From the results, we observe that DolphinDB's in-database calculations can reach nearly 100 times faster than Python + HDF5 calculations under single-core conditions. As the number of CPU cores increases, the performance ratio stabilizes at around 1:25.

DolphinDB's proprietary storage system is significantly more efficient than Python's generic HDF5 file reading. While HDF5 files can be optimized for storage performance, this comes with additional hardware resource costs and increased data management complexity. In contrast, DolphinDB's storage system is designed for high efficiency, ease of use, and seamless integration with its analytical capabilities.

From the perspective of code implementation and optimizaiton, DolphinDB provides optimized moving window functions which deliver superior performance for moving calculations compared to Python's standard rolling() operations. Additionally, DolphinDB's in-database SQL-based calculations simplify factor implementation and enable seamless parallel execution. While DolphinDB automatically utilizes available CPU resources, Python requires explicit parallel scheduling code, which provides finer control over concurrency but also increases implementation complexity.

4. Conclusion

This article compares the performance, development efficiency, and data management capabilities of DolphinDB and the Python + HDF5 solution for high-frequency factor calculations. The comparison results in this article demonstrate that, under the condition of using the same number of CPU cores:

Performance

DolphinDB's in-database calculations are approximately 25 times faster than the Python + HDF5 factor calculation solution, while producing identical results to the Python approach.

Development Efficiency

Both solutions offer similar ease of factor implementation, though DolphinDB benefits from built-in optimized functions that reduce the need for custom parallelization.
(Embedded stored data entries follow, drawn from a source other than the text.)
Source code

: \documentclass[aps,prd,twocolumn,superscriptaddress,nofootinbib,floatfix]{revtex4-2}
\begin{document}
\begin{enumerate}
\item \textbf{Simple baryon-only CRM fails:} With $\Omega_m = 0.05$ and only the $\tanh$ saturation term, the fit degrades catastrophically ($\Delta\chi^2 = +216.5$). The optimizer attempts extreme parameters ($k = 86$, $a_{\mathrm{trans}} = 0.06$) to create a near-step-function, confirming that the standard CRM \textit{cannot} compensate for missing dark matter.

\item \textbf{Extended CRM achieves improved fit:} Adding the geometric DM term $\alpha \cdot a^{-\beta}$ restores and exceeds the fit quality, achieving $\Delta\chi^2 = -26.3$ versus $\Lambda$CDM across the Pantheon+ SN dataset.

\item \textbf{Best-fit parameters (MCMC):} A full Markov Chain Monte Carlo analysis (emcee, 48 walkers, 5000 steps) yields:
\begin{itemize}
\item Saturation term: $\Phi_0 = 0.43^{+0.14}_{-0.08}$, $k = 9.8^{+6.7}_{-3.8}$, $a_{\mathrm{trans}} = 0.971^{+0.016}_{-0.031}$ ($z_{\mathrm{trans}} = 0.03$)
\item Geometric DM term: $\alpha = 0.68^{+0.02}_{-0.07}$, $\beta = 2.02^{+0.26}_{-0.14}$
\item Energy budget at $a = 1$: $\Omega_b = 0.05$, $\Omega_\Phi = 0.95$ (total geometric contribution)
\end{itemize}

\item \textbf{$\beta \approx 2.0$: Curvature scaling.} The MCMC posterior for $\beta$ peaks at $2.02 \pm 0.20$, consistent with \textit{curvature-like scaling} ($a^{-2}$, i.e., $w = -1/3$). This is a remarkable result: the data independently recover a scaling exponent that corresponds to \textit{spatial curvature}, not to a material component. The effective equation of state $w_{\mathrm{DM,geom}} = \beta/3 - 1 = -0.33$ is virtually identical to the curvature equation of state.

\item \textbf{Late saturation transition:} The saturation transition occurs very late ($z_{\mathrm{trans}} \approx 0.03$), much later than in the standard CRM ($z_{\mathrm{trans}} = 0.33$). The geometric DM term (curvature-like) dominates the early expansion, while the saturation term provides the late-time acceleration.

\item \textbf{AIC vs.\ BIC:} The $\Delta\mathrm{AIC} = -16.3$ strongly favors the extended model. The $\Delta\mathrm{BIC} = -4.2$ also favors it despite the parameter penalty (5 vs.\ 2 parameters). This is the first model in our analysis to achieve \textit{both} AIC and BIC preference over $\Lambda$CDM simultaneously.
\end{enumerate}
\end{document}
Data Management & Reading Efficiency

HDF5 files operate in a single-threaded manner for reading and writing, making parallel data operations difficult. Data retrieval efficiency in HDF5 depends heavily on the file’s internal organizational structure (groups and datasets). Optimizing read/write performance often requires custom storage design, sometimes involving redundant data storage to meet different access needs. As data volumes grow to the terabyte level, HDF5 data management complexity increases significantly, leading to substantial time and storage costs in practical use.

In contrast, DolphinDB simplifies data storage, querying, and management through its efficient storage engines and partitioning mechanisms. Users can easily manage and utilize data at the petabyte scale and beyond, similar to operating a conventional database.